## Problem requirements
Include only the line with "## Where can I find the video?" and the lines after it, each reproduced exactly as it stands in the entries below.

## Data shown
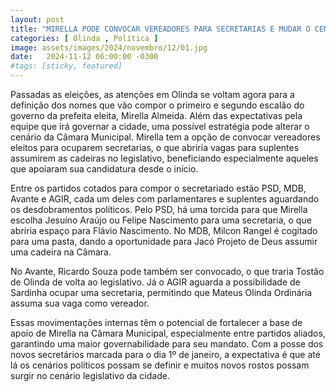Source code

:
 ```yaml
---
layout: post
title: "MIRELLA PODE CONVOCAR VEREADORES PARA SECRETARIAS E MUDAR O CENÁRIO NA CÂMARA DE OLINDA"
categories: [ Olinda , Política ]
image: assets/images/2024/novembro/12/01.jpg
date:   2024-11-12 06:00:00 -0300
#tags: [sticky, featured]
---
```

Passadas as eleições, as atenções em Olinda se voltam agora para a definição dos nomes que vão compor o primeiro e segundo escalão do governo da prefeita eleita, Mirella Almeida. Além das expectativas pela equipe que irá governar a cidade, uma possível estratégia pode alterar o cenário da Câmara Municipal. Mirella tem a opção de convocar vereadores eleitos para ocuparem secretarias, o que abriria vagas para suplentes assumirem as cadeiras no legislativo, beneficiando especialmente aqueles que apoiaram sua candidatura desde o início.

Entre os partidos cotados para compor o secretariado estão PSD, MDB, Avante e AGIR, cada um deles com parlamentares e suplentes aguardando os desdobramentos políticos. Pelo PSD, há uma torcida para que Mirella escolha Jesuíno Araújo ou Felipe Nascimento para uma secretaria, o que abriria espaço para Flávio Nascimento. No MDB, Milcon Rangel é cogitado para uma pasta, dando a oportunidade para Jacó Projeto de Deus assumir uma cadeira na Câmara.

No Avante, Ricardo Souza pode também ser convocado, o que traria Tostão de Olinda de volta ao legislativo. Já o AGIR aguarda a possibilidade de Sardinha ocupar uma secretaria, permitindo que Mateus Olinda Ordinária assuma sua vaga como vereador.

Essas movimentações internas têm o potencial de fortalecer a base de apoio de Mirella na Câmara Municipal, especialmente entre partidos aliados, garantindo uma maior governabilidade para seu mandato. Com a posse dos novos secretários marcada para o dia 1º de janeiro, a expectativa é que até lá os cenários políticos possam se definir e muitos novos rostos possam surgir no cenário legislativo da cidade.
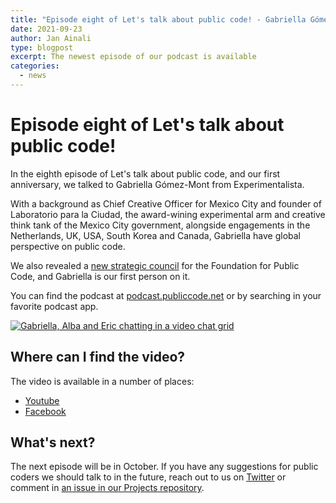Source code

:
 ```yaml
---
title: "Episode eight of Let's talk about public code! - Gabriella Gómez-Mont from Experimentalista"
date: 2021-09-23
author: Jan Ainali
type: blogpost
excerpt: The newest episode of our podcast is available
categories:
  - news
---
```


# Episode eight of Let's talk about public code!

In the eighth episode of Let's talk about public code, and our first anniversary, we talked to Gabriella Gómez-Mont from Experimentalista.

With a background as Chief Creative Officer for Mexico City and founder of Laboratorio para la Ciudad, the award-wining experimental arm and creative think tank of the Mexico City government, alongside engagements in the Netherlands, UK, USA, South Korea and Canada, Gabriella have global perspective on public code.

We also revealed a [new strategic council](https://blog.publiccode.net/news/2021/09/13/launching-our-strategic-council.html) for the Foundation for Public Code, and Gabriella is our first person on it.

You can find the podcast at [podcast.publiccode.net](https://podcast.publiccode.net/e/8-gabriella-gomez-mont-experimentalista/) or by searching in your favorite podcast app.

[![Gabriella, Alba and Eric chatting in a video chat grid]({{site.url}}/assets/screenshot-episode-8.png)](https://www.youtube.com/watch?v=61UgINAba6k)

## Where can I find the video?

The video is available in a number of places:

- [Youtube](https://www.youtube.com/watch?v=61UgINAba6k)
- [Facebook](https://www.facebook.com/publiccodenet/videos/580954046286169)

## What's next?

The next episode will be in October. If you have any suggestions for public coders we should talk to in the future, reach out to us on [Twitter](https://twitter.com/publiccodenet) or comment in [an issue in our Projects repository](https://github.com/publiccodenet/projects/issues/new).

## Solution to this task
## Where can I find the video?

The video is available in a number of places:

- [Youtube](https://www.youtube.com/watch?v=61UgINAba6k)
- [Facebook](https://www.facebook.com/publiccodenet/videos/580954046286169)

## What's next?

The next episode will be in October. If you have any suggestions for public coders we should talk to in the future, reach out to us on [Twitter](https://twitter.com/publiccodenet) or comment in [an issue in our Projects repository](https://github.com/publiccodenet/projects/issues/new).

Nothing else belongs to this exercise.